◆ TASK
Bring together all lines of the material below that contain the string "Check".

◆ EXCERPTED RECORDS
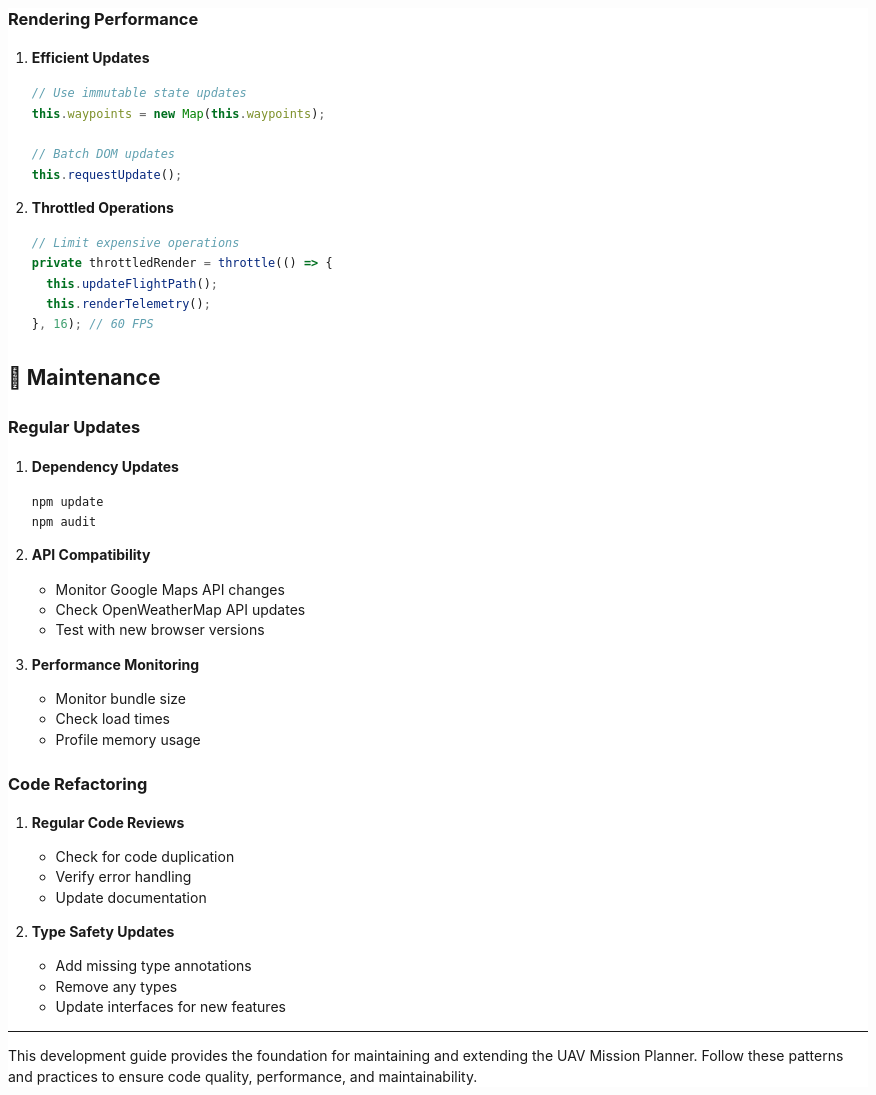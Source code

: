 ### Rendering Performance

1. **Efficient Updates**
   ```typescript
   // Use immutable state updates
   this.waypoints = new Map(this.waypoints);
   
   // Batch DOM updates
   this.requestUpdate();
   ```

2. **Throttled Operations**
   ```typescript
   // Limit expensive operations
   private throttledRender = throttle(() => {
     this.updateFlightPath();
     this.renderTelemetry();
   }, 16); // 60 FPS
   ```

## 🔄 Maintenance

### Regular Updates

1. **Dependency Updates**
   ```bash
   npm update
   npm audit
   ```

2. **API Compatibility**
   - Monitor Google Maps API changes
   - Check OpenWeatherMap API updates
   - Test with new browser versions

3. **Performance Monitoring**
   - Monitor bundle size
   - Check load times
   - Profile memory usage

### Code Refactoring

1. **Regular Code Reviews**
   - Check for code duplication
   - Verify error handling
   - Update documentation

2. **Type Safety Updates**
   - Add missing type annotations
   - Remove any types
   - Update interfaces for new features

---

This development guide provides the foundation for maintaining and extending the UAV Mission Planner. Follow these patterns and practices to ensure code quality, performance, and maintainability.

◆ ANSWER SECTION
   - Check OpenWeatherMap API updates
   - Check load times
   - Check for code duplication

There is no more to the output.